I have a Pleco which I thought it's a L27. But it looks like the L191 except for the red eyes. The tail does not look like the L27 and it's variants but looks like the L191.

I cant take a pic of the fish as it's always hiding? I have seen that fish in C328 although I bought it at NKS. It's a small panaque... rather cute..

Benny, you have pointed it to me before...

Does anyone know what it is?

----------


## Titus

Bro wasabi, no pic super hard to ID.

I guess for L27 and L191 the diff is very distinct. Look at the strips. L191 u will see broken stripes while for the L27 the stripes be continuous.

Next probably is the body colour. The L191 has a darker hue that is closer to Olive Green.

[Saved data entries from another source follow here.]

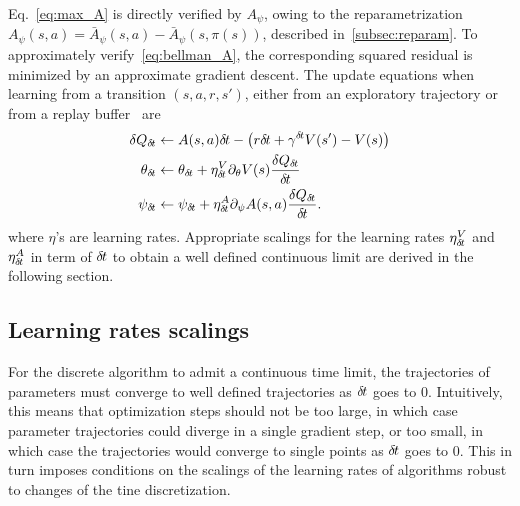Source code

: Eq.~\eqref{eq:max_A}
is directly verified by $A_{\psi}$, owing to the reparametrization
$A_\psi(s, a) = \bar{A}_\psi(s, a) - \bar{A}_\psi(s, \pi(s))$, described
in~\ref{subsec:reparam}.  To approximately verify~\eqref{eq:bellman_A}, the
corresponding squared residual is minimized by an approximate gradient descent.
The update equations when learning from a transition $(s, a, r, s')$, either from
an exploratory trajectory or from a replay buffer~\cite{dqn} are
\begin{align}
	\delta Q_{\delta\hspace{-.1em}t} &\leftarrow A(s, a) {\delta\hspace{-.1em}t} - \left(r {\delta\hspace{-.1em}t} + \gamma^{{\delta\hspace{-.1em}t}} V(s') - V(s)\right)\\
	\theta_{\delta\hspace{-.1em}t} &\leftarrow \theta_{\delta\hspace{-.1em}t} + \eta^V_{\delta\hspace{-.1em}t} \partial_{\theta} V(s) \frac{\delta Q_{\delta\hspace{-.1em}t}}{{\delta\hspace{-.1em}t}}\\
	\psi_{\delta\hspace{-.1em}t} &\leftarrow \psi_{\delta\hspace{-.1em}t} + \eta^A_{\delta\hspace{-.1em}t} \partial_{\psi} A(s, a) \frac{\delta Q_{\delta\hspace{-.1em}t}}{{\delta\hspace{-.1em}t}}.
	\label{eq:approx_bellman_A}
\end{align} 
where $\eta$'s are learning rates.
Appropriate scalings for the learning rates $\eta^V_{\delta\hspace{-.1em}t}$ and $\eta^A_{\delta\hspace{-.1em}t}$ in term of ${\delta\hspace{-.1em}t}$ to obtain a well defined continuous limit are derived in the following section.
\subsection{Learning rates scalings}
\label{subsec:lr}

For the discrete algorithm to admit a continuous time limit, the trajectories
of parameters must converge to well defined trajectories as ${\delta\hspace{-.1em}t}$ goes to
$0$.  Intuitively, this means that optimization steps should not be too large,
in which case parameter trajectories could diverge in a single gradient step,
or too small, in which case the trajectories would converge to single points as
${\delta\hspace{-.1em}t}$ goes to $0$.  This in turn imposes conditions on the scalings of the
learning rates of algorithms robust to changes of the tine discretization.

Maybe it is a morphed 191? keke

----------


## wasabi8888

I think it's morph you know, the tail looks like L191. Line is continuous on the body though.

----------


## Titus

How big the fella? If is quite small, you can't really tell. perhaps at 6 inch onwards will be very clear.

Especially the tail will change when the fella grow olders. This case more likely is L27.

----------


## benny

hmm... no picture, it's impossible to make an educated guess.

Here's a picture of a juvenile L191.



However, if it's red eyes you are talking about, perhaps it's a L190 instead. Also quite common.



Cheers,

----------


## wasabi8888

OK benny.. will try to feed one day and see whether it comes out....

NKS told me it's L27 when they sold to me..but the tail abit like L190

----------


## lyh

> Here's a picture of a juvenile L191.
> 
> 
> 
> Cheers,


Hi Benny, nice L191 there with unique pattern on its body. With this L191, people might mistaken it for a L330, a fully spotted one  :Grin: 




> OK benny.. will try to feed one day and see whether it comes out....
> 
> NKS told me it's L27 when they sold to me..but the tail abit like L190


Bro it is inaccurate to differentiate them using the tail pattern. Most juvs have this transparent portion we called window when young and it will 'close' as they grow older. To differentiate between a L27 and L190 is through the shape of the body and head. L27 has a slender body and a less tapered head. Since you said you got it from nks, I'll say with much confidence that you have gotten a L27 as I have not seen L190 there for a long time unless I missed this piece that came in from a long long ago shipment  :Smile:

----------


## wasabi8888

Yong Hua

Thanks.. that's great information. I am still learning about plecos  :Smile: 

if that's the case, it may be L27 then. It's still pretty juvenile which explains the window. Dont think it came long long ago

----------


## lyh

Hi Jeffrey if you want we can always meet up with more bros to go for plec hunting. This way you will be able to learn faster than from the net  :Smile:

----------